Sistema Catanzaro. Giudici, avvocati e mafiosi. Valea, il presidente del Riesame e Staiano, il legale “specialista” in mazzette

Non sono passati neanche tre anni da quando al processo Rinascita Scott l’avvocato più sputtanato di Calabria, al secolo Salvatore Staiano, massimo esperto di massomafia e mazzette insieme ai suoi degni compari (ma forse sarebbe meglio definirli fratelli) Giancarlo Pittelli e Marcello Manna di Cosenza, aveva dato spettacolo nel suo controesame al pentito Mantella. II collaboratore di giustizia lo accusa con cognizione di causa innanzitutto di avergli procurato le perizie false per soggiornare a Villa Verde invece che in galera (con tanto di mazzette versate), di essere il gancio dei Grande Aracri con i giudici corrotti e di tante altre schifezze.

Il legale, dall’alto della sua infinita arroganza, ha dato il meglio/peggio di se nel patetico tentativo di screditare Mantella (che è uno dei testi più importanti del procuratore Gratteri) e adesso continua a dare “spettacolo” perché un Tribunale ancora più sputtanato di lui come quello di Salerno, da sempre alleato con la parte marcia dei giudici del distretto di Catanzaro (per informazioni chiedere a De Magistris!) ha assolto lui e i suoi fratelli, come da scontatissimo copione. E continua anche oggi parlando addirittura di “igenizzazione” o “sterilizzazione” della requisitoria quando dovrebbe essere lui – caso mai – a sciacquarsi la fogna, pardon la bocca… 

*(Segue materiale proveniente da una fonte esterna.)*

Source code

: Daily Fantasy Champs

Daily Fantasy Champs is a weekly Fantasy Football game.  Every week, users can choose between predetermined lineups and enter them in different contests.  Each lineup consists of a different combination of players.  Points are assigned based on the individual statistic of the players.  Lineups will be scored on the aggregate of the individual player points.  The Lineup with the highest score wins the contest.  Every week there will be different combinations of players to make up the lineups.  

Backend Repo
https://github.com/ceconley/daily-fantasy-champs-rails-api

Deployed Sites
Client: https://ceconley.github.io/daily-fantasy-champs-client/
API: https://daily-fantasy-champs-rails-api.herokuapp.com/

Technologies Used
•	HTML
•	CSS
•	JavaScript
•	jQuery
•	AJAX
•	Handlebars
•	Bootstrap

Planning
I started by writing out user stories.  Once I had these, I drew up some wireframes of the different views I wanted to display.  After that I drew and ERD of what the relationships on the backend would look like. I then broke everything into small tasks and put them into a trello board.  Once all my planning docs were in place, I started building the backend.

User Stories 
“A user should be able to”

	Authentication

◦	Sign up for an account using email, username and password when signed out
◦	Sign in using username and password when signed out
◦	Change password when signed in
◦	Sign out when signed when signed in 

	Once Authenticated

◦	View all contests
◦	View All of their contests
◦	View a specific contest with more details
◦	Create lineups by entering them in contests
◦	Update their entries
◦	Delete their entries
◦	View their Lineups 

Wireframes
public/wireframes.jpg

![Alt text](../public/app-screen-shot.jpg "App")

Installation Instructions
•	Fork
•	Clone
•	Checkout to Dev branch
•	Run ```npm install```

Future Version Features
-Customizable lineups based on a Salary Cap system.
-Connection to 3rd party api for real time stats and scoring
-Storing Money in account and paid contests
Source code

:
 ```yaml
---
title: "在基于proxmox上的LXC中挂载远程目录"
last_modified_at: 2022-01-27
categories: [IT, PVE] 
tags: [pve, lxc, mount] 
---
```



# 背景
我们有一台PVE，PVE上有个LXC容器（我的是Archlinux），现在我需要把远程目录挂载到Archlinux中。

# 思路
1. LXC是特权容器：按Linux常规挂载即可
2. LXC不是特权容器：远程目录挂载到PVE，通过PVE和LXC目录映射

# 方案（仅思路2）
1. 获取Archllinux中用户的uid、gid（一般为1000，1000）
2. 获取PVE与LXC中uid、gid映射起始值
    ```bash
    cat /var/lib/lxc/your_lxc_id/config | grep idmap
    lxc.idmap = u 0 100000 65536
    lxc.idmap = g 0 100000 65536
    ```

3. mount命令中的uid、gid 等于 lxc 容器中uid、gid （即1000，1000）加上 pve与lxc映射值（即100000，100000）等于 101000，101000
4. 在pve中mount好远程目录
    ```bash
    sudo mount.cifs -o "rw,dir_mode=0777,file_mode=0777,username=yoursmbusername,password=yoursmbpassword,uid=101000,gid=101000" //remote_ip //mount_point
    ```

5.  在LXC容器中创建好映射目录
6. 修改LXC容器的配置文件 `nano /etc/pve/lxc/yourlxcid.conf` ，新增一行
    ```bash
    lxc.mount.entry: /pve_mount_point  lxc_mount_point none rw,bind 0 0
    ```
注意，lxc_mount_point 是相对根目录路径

Ma per avere un quadro preciso di chi è questo signore e di chi sono i suoi complici, vi rimandiamo all’ormai leggendario articolo di Giovanni Tizian, che ne delinea esattamente i contorni e la spregiudicatezza. Unitamente a quella del famigerato ex presidente del Tribunale dei Riesame di Catanzaro Giuseppe Valea, ovviamente assolto anche lui a Salerno in virtù del famoso adagio “cane non mangia cane”. 

di Giovanni Tizian

Fonte: Domani 

Diecimila euro che passano di mano con una mossa rapida, dentro un ascensore, al riparo da occhi indiscreti e da eventuali telecamere. I protagonisti di questa storia non sono gangster di strada, ma colletti bianchi corrotti. Dentro l’ascensore ci sono un giudice, un commercialista e un medico in pensione. Il loro arresto ha travolto l’amministrazione della giustizia calabrese. Il trio, però, come raccontano i testimoni, è solo l’apice di un sistema.

“Una congrega nella massoneria che incorporava avvocati, medici e qualche giudice, racconta un boss della ‘ndrangheta pentito che ha pagato per essere scarcerato. Un mercato delle sentenze e degli incarichi, svelano avvocati e commercialisti nei verbali inediti che “Domani” è in grado di rivelare. Un sistema che si basa su un doppio binario: sul primo corrono le trattative per le sentenze, sul secondo l’accordo tra i legali di indagati o imputati, anche sospettati di mafia, giudici e professionisti che ottengono perizie sui beni sequestrati sulla base delle leggi anti cosche.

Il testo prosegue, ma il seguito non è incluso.